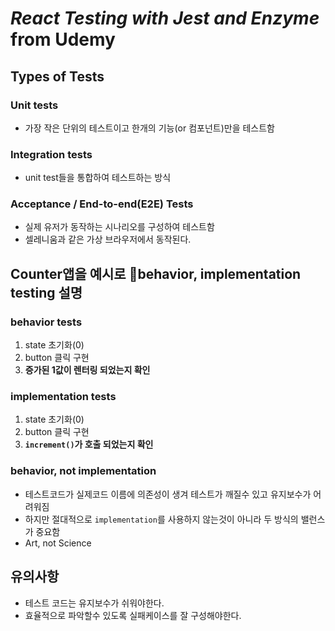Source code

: # _React Testing with Jest and Enzyme_ from Udemy

## Types of Tests
### Unit tests
* 가장 작은 단위의 테스트이고 한개의 기능(or 컴포넌트)만을 테스트함

### Integration tests
* unit test들을 통합하여 테스트하는 방식

### Acceptance / End-to-end(E2E) Tests
* 실제 유저가 동작하는 시나리오를 구성하여 테스트함
* 셀레니움과 같은 가상 브라우저에서 동작된다.

## Counter앱을 예시로 behavior, implementation testing 설명
### behavior tests
1. state 초기화(0)
2. button 클릭 구현
3. **증가된 1값이 렌터링 되었는지 확인**

### implementation tests
1. state 초기화(0)
2. button 클릭 구현
3. **`increment()`가 호출 되었는지 확인**

### behavior, not implementation
* 테스트코드가 실제코드 이름에 의존성이 생겨 테스트가 깨질수 있고 유지보수가 어려워짐
* 하지만 절대적으로 `implementation`를 사용하지 않는것이 아니라 두 방식의 밸런스가 중요함
* Art, not Science

## 유의사항
* 테스트 코드는 유지보수가 쉬워야한다.
* 효율적으로 파악할수 있도록 실패케이스를 잘 구성해야한다.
----------------------------------------
→ **Instructions to follow**: With the images left out, set down every entry exactly.

→ **Result for this exercise**:
Source code

: # _React Testing with Jest and Enzyme_ from Udemy

## Types of Tests
### Unit tests
* 가장 작은 단위의 테스트이고 한개의 기능(or 컴포넌트)만을 테스트함

### Integration tests
* unit test들을 통합하여 테스트하는 방식

### Acceptance / End-to-end(E2E) Tests
* 실제 유저가 동작하는 시나리오를 구성하여 테스트함
* 셀레니움과 같은 가상 브라우저에서 동작된다.

## Counter앱을 예시로 behavior, implementation testing 설명
### behavior tests
1. state 초기화(0)
2. button 클릭 구현
3. **증가된 1값이 렌터링 되었는지 확인**

### implementation tests
1. state 초기화(0)
2. button 클릭 구현
3. **`increment()`가 호출 되었는지 확인**

### behavior, not implementation
* 테스트코드가 실제코드 이름에 의존성이 생겨 테스트가 깨질수 있고 유지보수가 어려워짐
* 하지만 절대적으로 `implementation`를 사용하지 않는것이 아니라 두 방식의 밸런스가 중요함
* Art, not Science

## 유의사항
* 테스트 코드는 유지보수가 쉬워야한다.
* 효율적으로 파악할수 있도록 실패케이스를 잘 구성해야한다.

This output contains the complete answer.